Dear Family, Friends, and Diary,
We were up early, at least I was, and packing for a trip to the Trotter Farm and Orchard. Dawn promised one more day of Indian Summer, with local temperatures above 100F. This meant we needed to do watering before we left because we did not have faith that our yard will survive, even with coolish nights. I am ready for real cooling.
By 9 am or so, we were off, pausing to give neighbor Joan our Sunday New York Times. I think she and Vern get more use from our subscription than we do and that lets me justify the high cost of a news-PAPER.

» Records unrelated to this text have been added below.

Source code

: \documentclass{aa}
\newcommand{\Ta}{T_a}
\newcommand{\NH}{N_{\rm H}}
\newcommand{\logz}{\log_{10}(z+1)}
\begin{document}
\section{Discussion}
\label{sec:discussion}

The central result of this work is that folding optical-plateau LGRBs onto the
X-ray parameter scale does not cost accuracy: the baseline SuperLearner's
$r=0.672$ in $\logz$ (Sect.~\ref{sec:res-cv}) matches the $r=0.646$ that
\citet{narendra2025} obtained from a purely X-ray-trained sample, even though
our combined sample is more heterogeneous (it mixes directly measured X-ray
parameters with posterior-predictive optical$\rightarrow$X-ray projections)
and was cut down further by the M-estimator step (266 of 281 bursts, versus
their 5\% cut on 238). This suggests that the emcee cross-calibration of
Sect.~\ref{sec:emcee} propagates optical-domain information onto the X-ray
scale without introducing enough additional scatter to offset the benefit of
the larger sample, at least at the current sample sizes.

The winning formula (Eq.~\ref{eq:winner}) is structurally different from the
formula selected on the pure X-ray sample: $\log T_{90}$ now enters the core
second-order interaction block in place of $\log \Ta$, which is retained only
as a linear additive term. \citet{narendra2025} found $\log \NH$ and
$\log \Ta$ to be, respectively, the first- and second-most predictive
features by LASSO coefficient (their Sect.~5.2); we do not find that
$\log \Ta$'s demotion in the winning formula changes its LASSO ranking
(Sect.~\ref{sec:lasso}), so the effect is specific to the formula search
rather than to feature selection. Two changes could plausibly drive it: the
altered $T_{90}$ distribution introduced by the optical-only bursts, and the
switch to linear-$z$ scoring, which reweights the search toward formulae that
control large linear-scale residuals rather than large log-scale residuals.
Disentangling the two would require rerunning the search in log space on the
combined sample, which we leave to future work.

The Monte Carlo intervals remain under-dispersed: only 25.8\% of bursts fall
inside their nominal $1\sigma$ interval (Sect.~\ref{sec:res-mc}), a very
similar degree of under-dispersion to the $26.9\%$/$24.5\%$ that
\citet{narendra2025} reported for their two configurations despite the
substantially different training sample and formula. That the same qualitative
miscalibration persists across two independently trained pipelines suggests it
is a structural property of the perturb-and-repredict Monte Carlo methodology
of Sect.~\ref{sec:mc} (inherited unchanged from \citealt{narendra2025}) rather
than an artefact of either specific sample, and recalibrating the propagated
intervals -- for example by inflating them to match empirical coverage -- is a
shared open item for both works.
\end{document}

Our four-hour drive would take us north on Highway 99 and west across the Sacramento Delta to the Napa and Sonoma wine country. Early Sunday is the least-bad time to drive 99, as most trucks take the day off. On other days, the highway is always crowded and slow. This time, we zipped along, in part thanks to our navigation kicking us off the highway up around Stockton to avoid a traffic-stopping accident. Even on Sunday, it's one of the the worst highways in America.

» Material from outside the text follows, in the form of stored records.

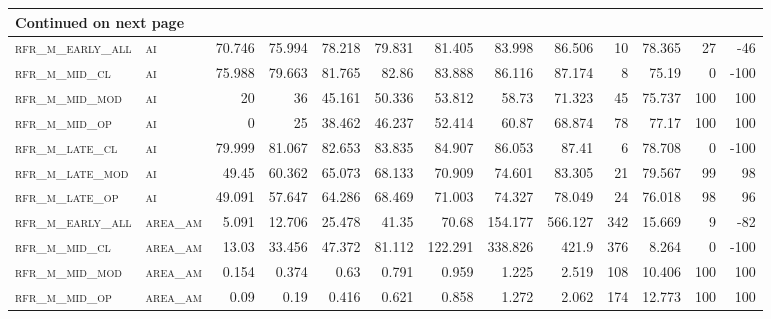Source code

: \begin{landscape}
\begin{center}
\begin{footnotesize}
\begin{longtable}{llrrrrrrrr|rrr}
\hline \multicolumn{13}{|l|}{{Continued on next page}} \\ \hline
\endfoot

\hline \hline
\endlastfoot

\textsc{rfr\_m\_early\_all} & \textsc{ai        }   & 70.746  & 75.994  & 78.218  & 79.831   & 81.405   & 83.998   & 86.506   & 10     & 78.365        & 27            & -46             \\
\textsc{rfr\_m\_mid\_cl   } & \textsc{ai        }   & 75.988  & 79.663  & 81.765  & 82.86    & 83.888   & 86.116   & 87.174   & 8      & 75.19         & 0             & -100            \\
\textsc{rfr\_m\_mid\_mod  } & \textsc{ai        }   & 20      & 36      & 45.161  & 50.336   & 53.812   & 58.73    & 71.323   & 45     & 75.737        & 100           & 100             \\
\textsc{rfr\_m\_mid\_op   } & \textsc{ai        }   & 0       & 25      & 38.462  & 46.237   & 52.414   & 60.87    & 68.874   & 78     & 77.17         & 100           & 100             \\
\textsc{rfr\_m\_late\_cl  } & \textsc{ai        }   & 79.999  & 81.067  & 82.653  & 83.835   & 84.907   & 86.053   & 87.41    & 6      & 78.708        & 0             & -100            \\
\textsc{rfr\_m\_late\_mod } & \textsc{ai        }   & 49.45   & 60.362  & 65.073  & 68.133   & 70.909   & 74.601   & 83.305   & 21     & 79.567        & 99            & 98              \\
\textsc{rfr\_m\_late\_op  } & \textsc{ai        }   & 49.091  & 57.647  & 64.286  & 68.469   & 71.003   & 74.327   & 78.049   & 24     & 76.018        & 98            & 96              \\
\textsc{rfr\_m\_early\_all} & \textsc{area\_am  }   & 5.091   & 12.706  & 25.478  & 41.35    & 70.68    & 154.177  & 566.127  & 342    & 15.669        & 9             & -82             \\
\textsc{rfr\_m\_mid\_cl   } & \textsc{area\_am  }   & 13.03   & 33.456  & 47.372  & 81.112   & 122.291  & 338.826  & 421.9    & 376    & 8.264         & 0             & -100            \\
\textsc{rfr\_m\_mid\_mod  } & \textsc{area\_am  }   & 0.154   & 0.374   & 0.63    & 0.791    & 0.959    & 1.225    & 2.519    & 108    & 10.406        & 100           & 100             \\
\textsc{rfr\_m\_mid\_op   } & \textsc{area\_am  }   & 0.09    & 0.19    & 0.416   & 0.621    & 0.858    & 1.272    & 2.062    & 174    & 12.773        & 100           & 100             \\

\end{longtable}
\end{footnotesize}
\end{center}
\end{landscape}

We stopped twice. Once in Stockton to top up the electron tank and then, as a diversion, at a 55-plus community in the Delta village of Rio Vista. The new development held a few thousand homes and a golf course. We looked at two unremarkable homes, nice enough, but not cheap ($400,000 and $600,000), and so isolated! We are interested in "down sizing", but this was not something that appealed. We'll keep looking.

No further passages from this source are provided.